A obra prossegue relatando todo o imbróglio que envolveu o cenário pré-match, com o comportamento arredio de Fischer e a contundente reação do lado soviético para com o impasse gerado pelo americano: O destino do match estava por um fio.
Fischer enfim voou para Reykjavik (...) Mas somente após o mecenas inglês James Slater dobrar o prêmio (o qual alcançou um quarto de milhão de dólares).
Sobre os episódios que antecederam o início do match, Kasparov defende a análise de Evans, na tentativa de explicar as razões do comportamento de Fischer: “Desde que Bobby se aproximou do topo do xadrez, um atípico medo da derrota, que anteriormente não existia, criou raízes no seu coração. Em Reykjavik ele conseguiu superar esse medo, somente após sentir que havia perturbado o equilíbrio emocional de Spassky.”

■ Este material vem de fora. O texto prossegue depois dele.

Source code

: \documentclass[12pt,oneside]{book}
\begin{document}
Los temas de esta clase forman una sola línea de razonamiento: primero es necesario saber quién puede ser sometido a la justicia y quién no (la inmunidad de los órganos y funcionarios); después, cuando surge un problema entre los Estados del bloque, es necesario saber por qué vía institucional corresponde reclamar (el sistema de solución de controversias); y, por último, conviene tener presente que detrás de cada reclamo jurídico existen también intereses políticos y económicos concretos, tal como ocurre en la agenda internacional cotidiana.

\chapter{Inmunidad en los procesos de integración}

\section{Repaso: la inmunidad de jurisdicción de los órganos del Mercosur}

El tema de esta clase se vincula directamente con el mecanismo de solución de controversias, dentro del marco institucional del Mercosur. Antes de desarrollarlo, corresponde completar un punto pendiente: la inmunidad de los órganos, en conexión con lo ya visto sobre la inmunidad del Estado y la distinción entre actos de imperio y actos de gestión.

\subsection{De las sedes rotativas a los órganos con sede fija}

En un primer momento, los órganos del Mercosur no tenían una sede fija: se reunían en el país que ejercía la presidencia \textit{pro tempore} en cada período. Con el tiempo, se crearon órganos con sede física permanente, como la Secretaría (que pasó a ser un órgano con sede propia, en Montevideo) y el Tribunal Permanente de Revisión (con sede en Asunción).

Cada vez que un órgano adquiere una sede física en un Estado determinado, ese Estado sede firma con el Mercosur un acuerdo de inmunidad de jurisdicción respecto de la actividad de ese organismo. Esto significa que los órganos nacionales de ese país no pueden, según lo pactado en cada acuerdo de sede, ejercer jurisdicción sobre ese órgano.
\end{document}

Realmente, Fischer como que declarara uma guerra psicológica ao adversário. E esse vacilou! Não há dúvida que, se Spassky tivesse deixado Reykjavik naquele momento, teria mantido seu título de Campeão. Afinal, tudo estava a seu favor. Mas Boris Vasilievich pensou: o match tem que ser jogado! E, ao contrário, da opinião de Botvinnik, o dinheiro não desempenhava um papel muito importante. O principal era que Spassky não se considerava o jogador mais forte do mundo. Foi por essa razão que ele se sentia obrigado a jogar com Fischer, para determinar definitivamente qual deles era o mais forte. Mas ao fazer concessões, ele deu ao adversário a vantagem psicológica.
O match então se inicia e, na sequência, Kasparov passa a analisá-lo, começando com a famosa primeira partida, na qual, num empate morto de final de bispos, Fischer incrivelmente captura um “peão envenenado” em h2 e acaba perdendo seu bispo e a partida, não sem antes lutar muito para salvar a posição.
E então aconteceu algo insólito: o norte-americano não apareceu para a segunda partida e recebeu o segundo zero... Fischer reclamou contra a filmagem das partidas, que estaria “afetando seus nervos e interferindo com seu pensamento.” (Com isso, apenas a oitava partida foi filmada secretamente, para demonstrar que a câmara operava em silêncio).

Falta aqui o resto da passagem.